Forum Moderators: phranque

Message Too Old, No Replies

Excluding specific dir from being rewritten + trailing slash addition

Unusual one this, old server worked fine but new one doesn't.

         

christopherwoods

3:03 am on Apr 2, 2008 (gmt 0)

10+ Year Member



Ok, so I'm freshly confused - especially as this site's previous hosting handled this quite gracefully without any extra code.

index.php in the root handles all incoming requests, and mod_rewrite is used to pass variables to the script (which then sees what page is being requestd and includes the content on a per-request basis).

I have a very simple htaccess:

RewriteEngine On
RewriteRule ^([a-zA-Z0-9]*)$ index.php?section=$1 [L]

If you request example.com/link1 , index.php will see the "link1" variable and include code from ./content/link1.php - if an invalid variable is specified, index.php just includes the default text.
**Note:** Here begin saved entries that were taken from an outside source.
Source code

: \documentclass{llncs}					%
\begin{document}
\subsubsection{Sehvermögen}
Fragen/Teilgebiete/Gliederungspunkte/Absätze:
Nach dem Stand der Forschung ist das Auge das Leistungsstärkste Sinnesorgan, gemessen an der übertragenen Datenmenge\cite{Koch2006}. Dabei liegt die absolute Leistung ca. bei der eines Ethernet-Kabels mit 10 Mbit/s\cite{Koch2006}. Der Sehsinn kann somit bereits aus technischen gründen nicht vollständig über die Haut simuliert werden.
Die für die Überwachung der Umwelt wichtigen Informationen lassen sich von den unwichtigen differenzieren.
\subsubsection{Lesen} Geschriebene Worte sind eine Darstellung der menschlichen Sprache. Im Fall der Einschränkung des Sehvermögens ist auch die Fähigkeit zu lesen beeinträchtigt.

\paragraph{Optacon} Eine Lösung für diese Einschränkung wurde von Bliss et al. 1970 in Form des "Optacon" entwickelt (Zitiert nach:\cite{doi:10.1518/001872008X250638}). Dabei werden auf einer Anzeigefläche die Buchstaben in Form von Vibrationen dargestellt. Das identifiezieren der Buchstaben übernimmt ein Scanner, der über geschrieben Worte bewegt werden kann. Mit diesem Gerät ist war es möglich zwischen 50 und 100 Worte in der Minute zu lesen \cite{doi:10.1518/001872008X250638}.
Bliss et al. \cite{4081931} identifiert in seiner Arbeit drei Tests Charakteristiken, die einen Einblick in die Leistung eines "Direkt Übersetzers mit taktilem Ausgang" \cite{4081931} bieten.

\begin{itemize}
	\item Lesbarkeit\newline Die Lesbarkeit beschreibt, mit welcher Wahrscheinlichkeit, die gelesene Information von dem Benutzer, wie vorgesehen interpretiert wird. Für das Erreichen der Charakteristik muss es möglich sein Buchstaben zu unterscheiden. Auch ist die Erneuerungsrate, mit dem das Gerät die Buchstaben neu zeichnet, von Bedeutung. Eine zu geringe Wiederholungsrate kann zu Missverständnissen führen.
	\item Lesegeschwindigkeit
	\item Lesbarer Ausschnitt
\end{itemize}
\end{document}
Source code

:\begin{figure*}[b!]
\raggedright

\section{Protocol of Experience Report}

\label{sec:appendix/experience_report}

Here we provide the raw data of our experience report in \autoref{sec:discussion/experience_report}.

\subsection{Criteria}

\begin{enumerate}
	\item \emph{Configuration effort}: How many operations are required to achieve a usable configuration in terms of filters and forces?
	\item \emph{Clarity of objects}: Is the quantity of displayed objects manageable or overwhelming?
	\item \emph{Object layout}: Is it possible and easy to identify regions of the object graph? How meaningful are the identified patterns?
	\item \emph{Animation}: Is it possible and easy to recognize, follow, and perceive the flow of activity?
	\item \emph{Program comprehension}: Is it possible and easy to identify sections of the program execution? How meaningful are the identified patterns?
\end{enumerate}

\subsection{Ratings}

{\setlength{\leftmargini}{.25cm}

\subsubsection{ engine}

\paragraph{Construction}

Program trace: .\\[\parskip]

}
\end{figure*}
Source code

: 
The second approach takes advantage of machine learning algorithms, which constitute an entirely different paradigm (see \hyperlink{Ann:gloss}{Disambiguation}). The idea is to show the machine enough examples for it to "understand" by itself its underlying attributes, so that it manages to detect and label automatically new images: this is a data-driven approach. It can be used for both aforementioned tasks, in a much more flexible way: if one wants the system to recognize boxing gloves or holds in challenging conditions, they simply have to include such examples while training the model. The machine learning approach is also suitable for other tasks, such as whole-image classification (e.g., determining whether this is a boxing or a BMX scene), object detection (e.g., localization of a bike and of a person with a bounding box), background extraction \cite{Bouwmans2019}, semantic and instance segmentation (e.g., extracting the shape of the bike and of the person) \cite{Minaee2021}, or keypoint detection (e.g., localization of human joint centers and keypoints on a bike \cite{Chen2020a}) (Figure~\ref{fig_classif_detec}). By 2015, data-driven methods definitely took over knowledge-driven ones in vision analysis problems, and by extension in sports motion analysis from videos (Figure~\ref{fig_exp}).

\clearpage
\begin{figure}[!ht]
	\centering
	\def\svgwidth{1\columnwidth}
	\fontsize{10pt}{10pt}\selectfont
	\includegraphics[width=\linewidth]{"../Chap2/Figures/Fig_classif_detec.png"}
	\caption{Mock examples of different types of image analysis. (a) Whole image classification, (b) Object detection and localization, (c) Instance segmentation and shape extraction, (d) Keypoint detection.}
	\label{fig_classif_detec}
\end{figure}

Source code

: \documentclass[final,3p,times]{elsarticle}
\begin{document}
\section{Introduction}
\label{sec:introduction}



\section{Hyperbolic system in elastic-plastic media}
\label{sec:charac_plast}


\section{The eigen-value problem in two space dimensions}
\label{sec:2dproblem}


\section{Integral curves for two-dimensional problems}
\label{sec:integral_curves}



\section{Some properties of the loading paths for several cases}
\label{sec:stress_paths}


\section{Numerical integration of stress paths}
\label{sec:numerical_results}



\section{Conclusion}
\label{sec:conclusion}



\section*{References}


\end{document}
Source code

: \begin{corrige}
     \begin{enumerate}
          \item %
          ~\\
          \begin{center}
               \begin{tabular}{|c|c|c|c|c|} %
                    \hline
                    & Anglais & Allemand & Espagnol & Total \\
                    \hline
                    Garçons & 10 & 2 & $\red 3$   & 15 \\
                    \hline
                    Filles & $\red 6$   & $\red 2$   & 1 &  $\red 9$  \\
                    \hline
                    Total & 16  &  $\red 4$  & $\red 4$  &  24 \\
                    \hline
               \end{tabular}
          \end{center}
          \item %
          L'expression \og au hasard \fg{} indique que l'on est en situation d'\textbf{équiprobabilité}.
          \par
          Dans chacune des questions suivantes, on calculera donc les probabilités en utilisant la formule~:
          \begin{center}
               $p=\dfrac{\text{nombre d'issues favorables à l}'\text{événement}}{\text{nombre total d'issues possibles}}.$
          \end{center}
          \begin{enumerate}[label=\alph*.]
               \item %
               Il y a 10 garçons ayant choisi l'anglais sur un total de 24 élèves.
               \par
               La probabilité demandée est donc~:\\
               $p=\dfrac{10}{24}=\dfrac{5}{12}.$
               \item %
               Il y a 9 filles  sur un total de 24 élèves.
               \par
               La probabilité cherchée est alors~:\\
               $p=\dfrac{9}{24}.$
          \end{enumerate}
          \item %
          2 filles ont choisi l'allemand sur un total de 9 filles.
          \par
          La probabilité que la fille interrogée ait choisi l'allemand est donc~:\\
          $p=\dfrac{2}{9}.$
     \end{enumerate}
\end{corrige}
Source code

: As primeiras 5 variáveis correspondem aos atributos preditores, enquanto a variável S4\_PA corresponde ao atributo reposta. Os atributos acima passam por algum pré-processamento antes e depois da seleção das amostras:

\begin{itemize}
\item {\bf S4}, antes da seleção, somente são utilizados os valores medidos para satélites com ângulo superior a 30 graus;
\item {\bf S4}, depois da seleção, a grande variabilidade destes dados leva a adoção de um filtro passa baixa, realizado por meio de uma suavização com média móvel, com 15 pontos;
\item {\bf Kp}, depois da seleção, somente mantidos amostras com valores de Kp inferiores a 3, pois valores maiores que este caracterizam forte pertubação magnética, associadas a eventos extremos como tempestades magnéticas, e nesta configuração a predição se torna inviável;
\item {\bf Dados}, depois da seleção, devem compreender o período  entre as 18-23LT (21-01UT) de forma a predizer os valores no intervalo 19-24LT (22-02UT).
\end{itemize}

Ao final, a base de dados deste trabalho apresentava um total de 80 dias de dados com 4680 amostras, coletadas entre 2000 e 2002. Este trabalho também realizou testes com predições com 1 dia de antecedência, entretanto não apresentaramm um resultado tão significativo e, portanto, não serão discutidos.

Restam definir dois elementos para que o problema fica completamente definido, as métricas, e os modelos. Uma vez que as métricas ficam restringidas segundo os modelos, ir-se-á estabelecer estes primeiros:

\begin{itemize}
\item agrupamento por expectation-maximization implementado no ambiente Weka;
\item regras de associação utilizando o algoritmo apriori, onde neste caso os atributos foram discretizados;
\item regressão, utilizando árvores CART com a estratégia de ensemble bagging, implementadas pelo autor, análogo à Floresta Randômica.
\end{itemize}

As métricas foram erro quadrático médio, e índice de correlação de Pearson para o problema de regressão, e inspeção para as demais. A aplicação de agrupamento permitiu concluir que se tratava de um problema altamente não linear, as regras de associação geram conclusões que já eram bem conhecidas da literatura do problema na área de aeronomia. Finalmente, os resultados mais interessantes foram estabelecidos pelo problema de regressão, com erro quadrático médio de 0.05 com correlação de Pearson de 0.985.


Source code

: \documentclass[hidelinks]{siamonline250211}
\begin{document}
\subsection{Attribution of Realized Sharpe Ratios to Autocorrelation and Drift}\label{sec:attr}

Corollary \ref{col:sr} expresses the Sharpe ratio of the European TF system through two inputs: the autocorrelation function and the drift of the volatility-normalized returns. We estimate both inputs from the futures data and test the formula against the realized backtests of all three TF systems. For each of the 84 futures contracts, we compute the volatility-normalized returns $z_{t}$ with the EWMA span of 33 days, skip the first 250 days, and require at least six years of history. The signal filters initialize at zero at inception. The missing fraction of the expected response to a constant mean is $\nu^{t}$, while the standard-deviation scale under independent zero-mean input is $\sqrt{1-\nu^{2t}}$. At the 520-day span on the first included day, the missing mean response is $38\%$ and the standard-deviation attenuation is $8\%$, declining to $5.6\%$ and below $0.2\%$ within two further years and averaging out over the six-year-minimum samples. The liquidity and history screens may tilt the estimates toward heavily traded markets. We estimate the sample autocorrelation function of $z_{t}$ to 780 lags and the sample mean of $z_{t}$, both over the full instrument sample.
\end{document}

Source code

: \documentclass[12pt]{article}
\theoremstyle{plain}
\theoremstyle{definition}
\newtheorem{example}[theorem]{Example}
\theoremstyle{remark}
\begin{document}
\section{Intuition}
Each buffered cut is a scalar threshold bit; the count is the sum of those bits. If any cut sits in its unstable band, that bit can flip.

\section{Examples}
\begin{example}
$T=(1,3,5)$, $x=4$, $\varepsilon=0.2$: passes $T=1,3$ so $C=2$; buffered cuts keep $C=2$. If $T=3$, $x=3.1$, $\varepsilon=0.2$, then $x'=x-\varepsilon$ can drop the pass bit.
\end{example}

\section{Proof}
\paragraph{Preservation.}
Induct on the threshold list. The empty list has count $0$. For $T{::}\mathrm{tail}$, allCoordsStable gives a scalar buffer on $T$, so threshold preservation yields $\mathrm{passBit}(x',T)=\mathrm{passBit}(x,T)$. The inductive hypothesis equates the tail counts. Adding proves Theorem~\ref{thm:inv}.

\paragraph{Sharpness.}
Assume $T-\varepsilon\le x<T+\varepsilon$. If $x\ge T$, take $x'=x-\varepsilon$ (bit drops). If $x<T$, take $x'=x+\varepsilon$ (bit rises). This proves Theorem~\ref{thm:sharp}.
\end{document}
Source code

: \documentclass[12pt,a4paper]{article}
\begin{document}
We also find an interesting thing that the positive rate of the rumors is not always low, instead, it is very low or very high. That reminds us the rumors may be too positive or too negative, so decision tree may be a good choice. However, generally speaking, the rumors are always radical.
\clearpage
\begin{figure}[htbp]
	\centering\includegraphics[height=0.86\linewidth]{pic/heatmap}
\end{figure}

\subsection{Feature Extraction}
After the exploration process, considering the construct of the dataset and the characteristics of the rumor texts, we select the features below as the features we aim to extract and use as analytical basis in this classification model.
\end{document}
However, there's a physical directory called 'catalogue' in the root which contains a Quick.Cart installation (flat-file product catalogue, since you asked). On the old server, with the aforementioned rewrite rules, if I requested example.com/catalogue (no trailing slash), it would load the catalogue dir first time. However, on the new server, it doesn't.

I've struggled with my basic knowledge to try and construct a rule to redirect requests to add a trailing slash, but the closest I got to success was with

RewriteRule ^catalogue$ catalogue/$1 [L]

inserted BEFORE the do-it-all rewrite rule (which passes the variables to the site's main index.php file). It would redirect the browser and it would display the page content, but all images and CSS references are broken so it's next to useless. Any other permutation or alternative either takes me back to the front page again (almost like it's ignoring the rule and request altogether) or it can't figure out what to do.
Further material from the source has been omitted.